_PROBLEM TO WORK ON_.
Only the lines from the one with "of text derived" through the end of the material, both ends included, should be retyped exactly.

/---

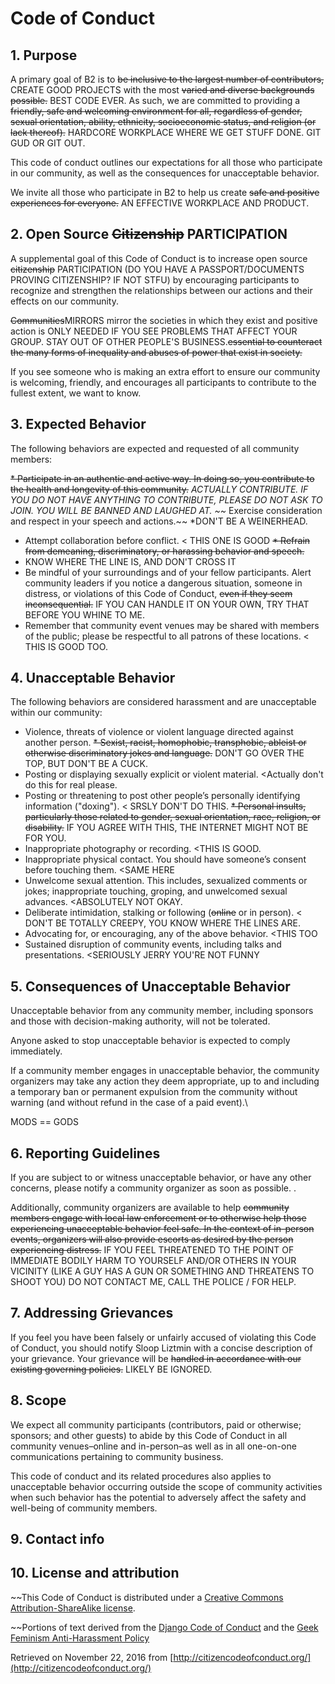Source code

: # Code of Conduct

## 1. Purpose

A primary goal of B2 is to ~~be inclusive to the largest number of contributors,~~ CREATE GOOD PROJECTS with the most ~~varied and diverse backgrounds possible.~~ BEST CODE EVER. As such, we are committed to providing a ~~friendly, safe and welcoming environment for all, regardless of gender, sexual orientation, ability, ethnicity, socioeconomic status, and religion (or lack thereof).~~ HARDCORE WORKPLACE WHERE WE GET STUFF DONE. GIT GUD OR GIT OUT.

This code of conduct outlines our expectations for all those who participate in our community, as well as the consequences for unacceptable behavior.

We invite all those who participate in B2 to help us create ~~safe and positive experiences for everyone.~~ AN EFFECTIVE WORKPLACE AND PRODUCT.

## 2. Open Source ~~Citizenship~~ PARTICIPATION

A supplemental goal of this Code of Conduct is to increase open source ~~citizenship~~ PARTICIPATION (DO YOU HAVE A PASSPORT/DOCUMENTS PROVING CITIZENSHIP? IF NOT STFU) by encouraging participants to recognize and strengthen the relationships between our actions and their effects on our community.

~~Communities~~MIRRORS mirror the societies in which they exist and positive action is ONLY NEEDED IF YOU SEE PROBLEMS THAT AFFECT YOUR GROUP. STAY OUT OF OTHER PEOPLE'S BUSINESS.~~essential to counteract the many forms of inequality and abuses of power that exist in society.~~

If you see someone who is making an extra effort to ensure our community is welcoming, friendly, and encourages all participants to contribute to the fullest extent, we want to know.

## 3. Expected Behavior

The following behaviors are expected and requested of all community members:

~~*   Participate in an authentic and active way. In doing so, you contribute to the health and longevity of this community.~~
*ACTUALLY CONTRIBUTE. IF YOU DO NOT HAVE ANYTHING TO CONTRIBUTE, PLEASE DO NOT ASK TO JOIN. YOU WILL BE BANNED AND LAUGHED AT.
~~*   Exercise consideration and respect in your speech and actions.~~
*DON'T BE A WEINERHEAD.
*   Attempt collaboration before conflict. < THIS ONE IS GOOD
~~*   Refrain from demeaning, discriminatory, or harassing behavior and speech.~~ 
* KNOW WHERE THE LINE IS, AND DON'T CROSS IT
*   Be mindful of your surroundings and of your fellow participants. Alert community leaders if you notice a dangerous situation, someone in distress, or violations of this Code of Conduct,  ~~even if they seem inconsequential.~~ IF YOU CAN HANDLE IT ON YOUR OWN, TRY THAT BEFORE YOU WHINE TO ME.
*   Remember that community event venues may be shared with members of the public; please be respectful to all patrons of these locations. < THIS IS GOOD TOO.

## 4. Unacceptable Behavior

The following behaviors are considered harassment and are unacceptable within our community:

*   Violence, threats of violence or violent language directed against another person.
~~*   Sexist, racist, homophobic, transphobic, ableist or otherwise discriminatory jokes and language.~~ DON'T GO OVER THE TOP, BUT DON'T BE A CUCK.
*   Posting or displaying sexually explicit or violent material. <Actually don't do this for real please.
*   Posting or threatening to post other people’s personally identifying information ("doxing"). < SRSLY DON'T DO THIS.
~~*   Personal insults, particularly those related to gender, sexual orientation, race, religion, or disability.~~ IF YOU AGREE WITH THIS, THE INTERNET MIGHT NOT BE FOR YOU.
*   Inappropriate photography or recording. <THIS IS GOOD.
*   Inappropriate physical contact. You should have someone’s consent before touching them. <SAME HERE
*   Unwelcome sexual attention. This includes, sexualized comments or jokes; inappropriate touching, groping, and unwelcomed sexual advances. <ABSOLUTELY NOT OKAY.
*   Deliberate intimidation, stalking or following (~~online~~ or in person). < DON'T BE TOTALLY CREEPY, YOU KNOW WHERE THE LINES ARE.
*   Advocating for, or encouraging, any of the above behavior. <THIS TOO
*   Sustained disruption of community events, including talks and presentations. <SERIOUSLY JERRY YOU'RE NOT FUNNY

## 5. Consequences of Unacceptable Behavior

Unacceptable behavior from any community member, including sponsors and those with decision-making authority, will not be tolerated.

Anyone asked to stop unacceptable behavior is expected to comply immediately.

If a community member engages in unacceptable behavior, the community organizers may take any action they deem appropriate, up to and including a temporary ban or permanent expulsion from the community without warning (and without refund in the case of a paid event).\

MODS == GODS

## 6. Reporting Guidelines

If you are subject to or witness unacceptable behavior, or have any other concerns, please notify a community organizer as soon as possible. .



Additionally, community organizers are available to help ~~community members engage with local law enforcement or to otherwise help those experiencing unacceptable behavior feel safe. In the context of in-person events, organizers will also provide escorts as desired by the person experiencing distress.~~
IF YOU FEEL THREATENED TO THE POINT OF IMMEDIATE BODILY HARM TO YOURSELF AND/OR OTHERS IN YOUR VICINITY (LIKE A GUY HAS A GUN OR SOMETHING AND THREATENS TO SHOOT YOU) DO NOT CONTACT ME, CALL THE POLICE / FOR HELP.

## 7. Addressing Grievances

If you feel you have been falsely or unfairly accused of violating this Code of Conduct, you should notify Sloop Liztmin with a concise description of your grievance. Your grievance will be ~~handled in accordance with our existing governing policies.~~ LIKELY BE IGNORED.



## 8. Scope

We expect all community participants (contributors, paid or otherwise; sponsors; and other guests) to abide by this Code of Conduct in all community venues–online and in-person–as well as in all one-on-one communications pertaining to community business.

This code of conduct and its related procedures also applies to unacceptable behavior occurring outside the scope of community activities when such behavior has the potential to adversely affect the safety and well-being of community members.

## 9. Contact info



## 10. License and attribution

~~This Code of Conduct is distributed under a [Creative Commons Attribution-ShareAlike license](http://creativecommons.org/licenses/by-sa/3.0/).

~~Portions of text derived from the [Django Code of Conduct](https://www.djangoproject.com/conduct/) and the [Geek Feminism Anti-Harassment Policy](http://geekfeminism.wikia.com/wiki/Conference_anti-harassment/Policy)

Retrieved on November 22, 2016 from [http://citizencodeofconduct.org/](http://citizencodeofconduct.org/)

\---

_WRITTEN ANSWER_.
~~Portions of text derived from the [Django Code of Conduct](https://www.djangoproject.com/conduct/) and the [Geek Feminism Anti-Harassment Policy](http://geekfeminism.wikia.com/wiki/Conference_anti-harassment/Policy)

Retrieved on November 22, 2016 from [http://citizencodeofconduct.org/](http://citizencodeofconduct.org/)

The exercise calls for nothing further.